-- INSTRUCTIONS FOR THE TASK --
Search each line of the data for the word "node"; copy every line where it is found.

-- THE RECORDS --
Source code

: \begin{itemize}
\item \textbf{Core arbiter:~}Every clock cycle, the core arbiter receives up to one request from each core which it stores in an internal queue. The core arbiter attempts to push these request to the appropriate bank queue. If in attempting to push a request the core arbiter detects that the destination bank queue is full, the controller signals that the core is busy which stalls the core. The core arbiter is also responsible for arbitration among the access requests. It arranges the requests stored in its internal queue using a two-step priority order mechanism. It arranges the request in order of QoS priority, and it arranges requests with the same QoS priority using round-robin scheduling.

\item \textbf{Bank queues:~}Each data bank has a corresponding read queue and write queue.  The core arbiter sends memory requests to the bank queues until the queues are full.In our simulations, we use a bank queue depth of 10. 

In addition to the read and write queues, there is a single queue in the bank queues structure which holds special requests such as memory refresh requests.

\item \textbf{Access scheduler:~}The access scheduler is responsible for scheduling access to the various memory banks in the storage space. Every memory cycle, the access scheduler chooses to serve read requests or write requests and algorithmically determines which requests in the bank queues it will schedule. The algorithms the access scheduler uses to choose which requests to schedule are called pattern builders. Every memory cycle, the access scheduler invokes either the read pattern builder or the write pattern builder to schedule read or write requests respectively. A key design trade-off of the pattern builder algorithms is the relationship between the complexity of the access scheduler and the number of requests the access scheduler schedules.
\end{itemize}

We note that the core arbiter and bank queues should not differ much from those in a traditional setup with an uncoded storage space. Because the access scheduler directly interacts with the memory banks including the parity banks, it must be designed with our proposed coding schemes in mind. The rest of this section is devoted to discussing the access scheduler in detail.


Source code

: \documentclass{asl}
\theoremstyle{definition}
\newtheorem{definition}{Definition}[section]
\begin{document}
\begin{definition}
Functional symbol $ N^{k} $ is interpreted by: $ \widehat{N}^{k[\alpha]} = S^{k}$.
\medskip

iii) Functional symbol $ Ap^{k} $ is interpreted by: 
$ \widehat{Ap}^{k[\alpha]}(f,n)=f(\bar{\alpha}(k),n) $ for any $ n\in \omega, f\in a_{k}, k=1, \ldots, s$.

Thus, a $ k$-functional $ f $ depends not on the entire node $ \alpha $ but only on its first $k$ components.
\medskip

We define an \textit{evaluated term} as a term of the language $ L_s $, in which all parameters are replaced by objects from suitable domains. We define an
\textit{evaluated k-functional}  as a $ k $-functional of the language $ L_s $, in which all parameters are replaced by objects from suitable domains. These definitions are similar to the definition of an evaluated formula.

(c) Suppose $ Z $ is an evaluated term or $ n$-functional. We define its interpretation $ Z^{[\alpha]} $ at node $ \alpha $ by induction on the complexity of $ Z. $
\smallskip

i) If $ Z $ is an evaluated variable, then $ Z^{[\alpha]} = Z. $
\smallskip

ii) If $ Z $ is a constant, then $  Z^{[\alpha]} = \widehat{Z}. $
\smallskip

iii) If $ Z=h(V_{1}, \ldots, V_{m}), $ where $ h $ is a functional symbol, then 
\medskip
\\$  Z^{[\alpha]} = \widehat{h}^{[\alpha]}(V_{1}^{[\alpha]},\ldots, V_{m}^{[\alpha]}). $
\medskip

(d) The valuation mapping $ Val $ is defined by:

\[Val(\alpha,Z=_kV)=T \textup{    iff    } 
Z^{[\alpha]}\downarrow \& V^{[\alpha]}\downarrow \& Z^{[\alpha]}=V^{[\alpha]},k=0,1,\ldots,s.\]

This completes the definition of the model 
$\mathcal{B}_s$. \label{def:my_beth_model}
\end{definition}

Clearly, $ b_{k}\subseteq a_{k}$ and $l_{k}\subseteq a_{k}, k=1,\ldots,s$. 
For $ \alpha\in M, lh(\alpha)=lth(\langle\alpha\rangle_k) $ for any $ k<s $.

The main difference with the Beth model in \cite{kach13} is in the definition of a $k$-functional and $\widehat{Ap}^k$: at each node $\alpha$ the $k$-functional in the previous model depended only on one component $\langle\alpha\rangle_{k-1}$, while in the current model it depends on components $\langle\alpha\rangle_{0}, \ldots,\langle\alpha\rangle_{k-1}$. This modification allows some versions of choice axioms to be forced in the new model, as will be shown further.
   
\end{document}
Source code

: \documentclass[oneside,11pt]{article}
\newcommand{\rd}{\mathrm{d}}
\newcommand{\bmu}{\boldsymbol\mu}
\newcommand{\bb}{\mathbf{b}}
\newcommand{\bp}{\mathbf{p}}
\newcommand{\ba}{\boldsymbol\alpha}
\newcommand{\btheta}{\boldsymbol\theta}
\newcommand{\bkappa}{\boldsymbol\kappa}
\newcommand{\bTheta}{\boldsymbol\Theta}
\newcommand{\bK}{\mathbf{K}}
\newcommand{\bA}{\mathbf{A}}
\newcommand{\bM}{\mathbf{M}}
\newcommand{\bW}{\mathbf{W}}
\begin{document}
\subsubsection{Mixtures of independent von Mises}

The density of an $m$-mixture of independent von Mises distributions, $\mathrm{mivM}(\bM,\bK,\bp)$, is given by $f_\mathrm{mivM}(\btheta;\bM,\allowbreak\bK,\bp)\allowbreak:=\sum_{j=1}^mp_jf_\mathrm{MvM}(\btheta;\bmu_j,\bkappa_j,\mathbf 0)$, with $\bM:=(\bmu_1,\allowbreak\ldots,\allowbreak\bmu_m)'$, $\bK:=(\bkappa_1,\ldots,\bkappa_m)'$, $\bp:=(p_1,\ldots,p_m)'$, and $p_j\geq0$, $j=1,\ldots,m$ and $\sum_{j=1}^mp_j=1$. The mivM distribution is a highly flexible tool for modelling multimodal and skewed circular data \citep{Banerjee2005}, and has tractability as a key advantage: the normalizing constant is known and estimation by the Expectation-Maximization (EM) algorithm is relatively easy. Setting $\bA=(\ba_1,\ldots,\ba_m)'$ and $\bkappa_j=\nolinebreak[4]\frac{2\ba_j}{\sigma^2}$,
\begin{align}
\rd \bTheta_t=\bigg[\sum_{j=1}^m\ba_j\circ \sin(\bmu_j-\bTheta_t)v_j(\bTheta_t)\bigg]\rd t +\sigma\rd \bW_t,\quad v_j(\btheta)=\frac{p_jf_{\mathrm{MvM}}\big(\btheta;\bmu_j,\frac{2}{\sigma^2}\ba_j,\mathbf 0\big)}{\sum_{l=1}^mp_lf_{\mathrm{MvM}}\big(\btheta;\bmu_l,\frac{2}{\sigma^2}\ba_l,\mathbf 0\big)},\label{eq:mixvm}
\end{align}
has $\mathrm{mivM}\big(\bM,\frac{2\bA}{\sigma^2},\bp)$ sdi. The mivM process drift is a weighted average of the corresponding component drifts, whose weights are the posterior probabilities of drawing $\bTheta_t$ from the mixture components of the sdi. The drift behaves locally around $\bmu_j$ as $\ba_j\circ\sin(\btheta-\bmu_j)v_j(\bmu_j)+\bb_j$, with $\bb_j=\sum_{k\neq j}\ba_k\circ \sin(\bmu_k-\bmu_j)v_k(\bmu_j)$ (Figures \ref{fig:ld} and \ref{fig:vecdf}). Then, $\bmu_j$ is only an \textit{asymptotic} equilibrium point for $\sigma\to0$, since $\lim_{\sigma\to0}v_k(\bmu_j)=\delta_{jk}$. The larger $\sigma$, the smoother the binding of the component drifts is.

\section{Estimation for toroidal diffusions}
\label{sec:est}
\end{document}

-- WRITTEN REPLY --
Thus, a $ k$-functional $ f $ depends not on the entire node $ \alpha $ but only on its first $k$ components.
(c) Suppose $ Z $ is an evaluated term or $ n$-functional. We define its interpretation $ Z^{[\alpha]} $ at node $ \alpha $ by induction on the complexity of $ Z. $
The main difference with the Beth model in \cite{kach13} is in the definition of a $k$-functional and $\widehat{Ap}^k$: at each node $\alpha$ the $k$-functional in the previous model depended only on one component $\langle\alpha\rangle_{k-1}$, while in the current model it depends on components $\langle\alpha\rangle_{0}, \ldots,\langle\alpha\rangle_{k-1}$. This modification allows some versions of choice axioms to be forced in the new model, as will be shown further.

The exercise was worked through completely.